-------- Source records --------

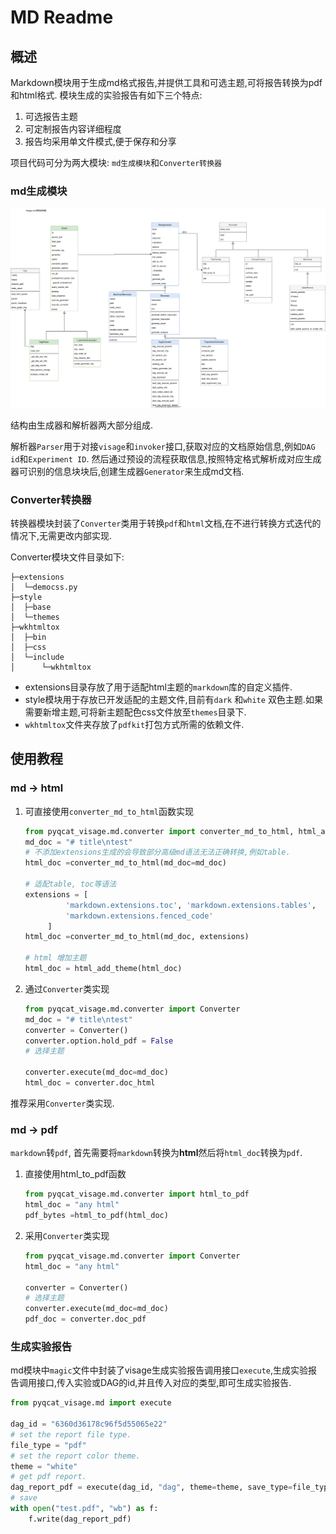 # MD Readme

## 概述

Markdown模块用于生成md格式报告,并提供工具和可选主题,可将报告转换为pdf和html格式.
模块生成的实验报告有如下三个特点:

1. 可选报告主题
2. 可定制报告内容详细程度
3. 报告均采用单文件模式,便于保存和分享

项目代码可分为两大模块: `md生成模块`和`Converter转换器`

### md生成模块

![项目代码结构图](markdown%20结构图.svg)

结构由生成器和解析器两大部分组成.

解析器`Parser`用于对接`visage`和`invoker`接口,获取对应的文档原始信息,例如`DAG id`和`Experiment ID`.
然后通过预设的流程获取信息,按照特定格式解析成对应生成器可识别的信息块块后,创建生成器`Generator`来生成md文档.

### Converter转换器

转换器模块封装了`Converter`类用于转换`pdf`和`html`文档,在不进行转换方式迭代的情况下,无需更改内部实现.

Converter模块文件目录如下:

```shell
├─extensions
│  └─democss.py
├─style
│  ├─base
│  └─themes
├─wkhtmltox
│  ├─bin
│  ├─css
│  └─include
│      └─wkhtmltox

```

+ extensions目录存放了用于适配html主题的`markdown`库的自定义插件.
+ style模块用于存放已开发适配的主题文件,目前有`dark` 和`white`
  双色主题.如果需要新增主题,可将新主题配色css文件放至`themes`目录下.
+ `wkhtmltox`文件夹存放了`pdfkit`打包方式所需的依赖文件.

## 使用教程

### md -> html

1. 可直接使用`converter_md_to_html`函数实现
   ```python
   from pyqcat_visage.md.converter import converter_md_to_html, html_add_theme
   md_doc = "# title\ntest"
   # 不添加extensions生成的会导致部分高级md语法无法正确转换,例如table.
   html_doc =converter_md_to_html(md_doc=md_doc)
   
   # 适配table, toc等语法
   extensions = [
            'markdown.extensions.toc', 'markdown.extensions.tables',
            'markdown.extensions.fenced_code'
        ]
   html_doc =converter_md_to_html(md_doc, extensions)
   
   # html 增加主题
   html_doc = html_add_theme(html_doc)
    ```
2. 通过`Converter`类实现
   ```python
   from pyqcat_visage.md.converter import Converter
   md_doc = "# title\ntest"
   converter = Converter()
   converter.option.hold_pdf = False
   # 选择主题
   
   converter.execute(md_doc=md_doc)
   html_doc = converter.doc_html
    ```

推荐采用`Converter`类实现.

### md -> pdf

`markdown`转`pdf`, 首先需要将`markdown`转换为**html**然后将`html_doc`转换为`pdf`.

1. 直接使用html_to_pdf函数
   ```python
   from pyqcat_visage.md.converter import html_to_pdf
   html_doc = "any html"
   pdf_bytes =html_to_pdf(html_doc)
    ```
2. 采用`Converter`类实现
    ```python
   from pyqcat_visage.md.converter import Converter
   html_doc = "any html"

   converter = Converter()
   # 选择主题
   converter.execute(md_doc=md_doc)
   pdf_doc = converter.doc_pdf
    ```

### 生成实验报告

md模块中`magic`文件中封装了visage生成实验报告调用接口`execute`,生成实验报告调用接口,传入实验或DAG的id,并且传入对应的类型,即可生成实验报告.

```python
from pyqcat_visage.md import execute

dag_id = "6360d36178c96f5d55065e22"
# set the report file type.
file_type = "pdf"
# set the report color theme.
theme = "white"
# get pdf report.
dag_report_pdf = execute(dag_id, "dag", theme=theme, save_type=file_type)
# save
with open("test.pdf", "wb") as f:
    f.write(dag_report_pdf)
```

--------
-------- Source records --------

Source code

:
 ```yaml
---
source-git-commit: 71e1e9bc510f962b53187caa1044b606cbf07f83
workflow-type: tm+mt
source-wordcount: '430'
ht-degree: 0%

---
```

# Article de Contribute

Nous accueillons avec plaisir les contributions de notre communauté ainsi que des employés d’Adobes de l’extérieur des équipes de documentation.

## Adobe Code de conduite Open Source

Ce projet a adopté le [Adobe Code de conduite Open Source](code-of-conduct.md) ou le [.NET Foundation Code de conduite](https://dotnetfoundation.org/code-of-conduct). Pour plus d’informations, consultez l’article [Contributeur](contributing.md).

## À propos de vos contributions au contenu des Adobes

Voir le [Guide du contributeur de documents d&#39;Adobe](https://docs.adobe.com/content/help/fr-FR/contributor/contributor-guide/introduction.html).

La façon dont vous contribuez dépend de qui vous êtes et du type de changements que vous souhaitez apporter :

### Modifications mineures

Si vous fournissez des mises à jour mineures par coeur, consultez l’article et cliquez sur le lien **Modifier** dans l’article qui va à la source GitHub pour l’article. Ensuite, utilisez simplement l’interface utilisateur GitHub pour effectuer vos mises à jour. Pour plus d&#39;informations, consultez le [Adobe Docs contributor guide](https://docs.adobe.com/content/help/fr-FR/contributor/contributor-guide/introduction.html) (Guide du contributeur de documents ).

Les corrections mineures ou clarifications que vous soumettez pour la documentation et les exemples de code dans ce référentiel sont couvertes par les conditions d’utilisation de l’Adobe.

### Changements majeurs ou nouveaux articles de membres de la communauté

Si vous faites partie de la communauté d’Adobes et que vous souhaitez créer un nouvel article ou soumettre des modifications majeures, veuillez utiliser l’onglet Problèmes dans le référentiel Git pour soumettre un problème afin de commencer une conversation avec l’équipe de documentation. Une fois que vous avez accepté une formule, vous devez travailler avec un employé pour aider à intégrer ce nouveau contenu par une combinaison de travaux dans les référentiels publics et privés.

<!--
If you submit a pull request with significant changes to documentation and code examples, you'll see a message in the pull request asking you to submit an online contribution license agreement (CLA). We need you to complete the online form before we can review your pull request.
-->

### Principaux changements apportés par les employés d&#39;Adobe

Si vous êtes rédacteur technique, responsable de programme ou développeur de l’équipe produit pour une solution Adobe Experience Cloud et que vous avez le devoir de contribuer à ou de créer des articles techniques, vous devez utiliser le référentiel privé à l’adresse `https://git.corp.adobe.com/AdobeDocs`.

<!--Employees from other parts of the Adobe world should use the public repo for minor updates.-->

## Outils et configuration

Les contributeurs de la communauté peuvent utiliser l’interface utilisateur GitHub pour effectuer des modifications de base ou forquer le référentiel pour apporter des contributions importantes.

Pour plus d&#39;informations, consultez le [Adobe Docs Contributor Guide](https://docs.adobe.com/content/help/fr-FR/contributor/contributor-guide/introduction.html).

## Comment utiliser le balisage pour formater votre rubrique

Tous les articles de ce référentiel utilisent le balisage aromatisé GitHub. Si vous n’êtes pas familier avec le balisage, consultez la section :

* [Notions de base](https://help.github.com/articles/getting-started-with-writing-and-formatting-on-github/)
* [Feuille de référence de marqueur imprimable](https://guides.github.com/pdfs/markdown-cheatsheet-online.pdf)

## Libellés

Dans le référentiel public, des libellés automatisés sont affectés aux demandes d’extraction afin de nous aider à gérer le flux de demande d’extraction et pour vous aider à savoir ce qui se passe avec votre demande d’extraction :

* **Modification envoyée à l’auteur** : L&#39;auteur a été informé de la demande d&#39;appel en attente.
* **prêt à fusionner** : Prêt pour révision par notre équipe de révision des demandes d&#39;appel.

--------

Aim of the task: Looking at the data above, write out exactly the lines that start at the one containing "Source code" and end at the one containing "La façon dont"; include both and nothing beyond.

Output for this exercise:
Source code

:
 ```yaml
---
source-git-commit: 71e1e9bc510f962b53187caa1044b606cbf07f83
workflow-type: tm+mt
source-wordcount: '430'
ht-degree: 0%

---
```

# Article de Contribute

Nous accueillons avec plaisir les contributions de notre communauté ainsi que des employés d’Adobes de l’extérieur des équipes de documentation.

## Adobe Code de conduite Open Source

Ce projet a adopté le [Adobe Code de conduite Open Source](code-of-conduct.md) ou le [.NET Foundation Code de conduite](https://dotnetfoundation.org/code-of-conduct). Pour plus d’informations, consultez l’article [Contributeur](contributing.md).

## À propos de vos contributions au contenu des Adobes

Voir le [Guide du contributeur de documents d&#39;Adobe](https://docs.adobe.com/content/help/fr-FR/contributor/contributor-guide/introduction.html).

La façon dont vous contribuez dépend de qui vous êtes et du type de changements que vous souhaitez apporter :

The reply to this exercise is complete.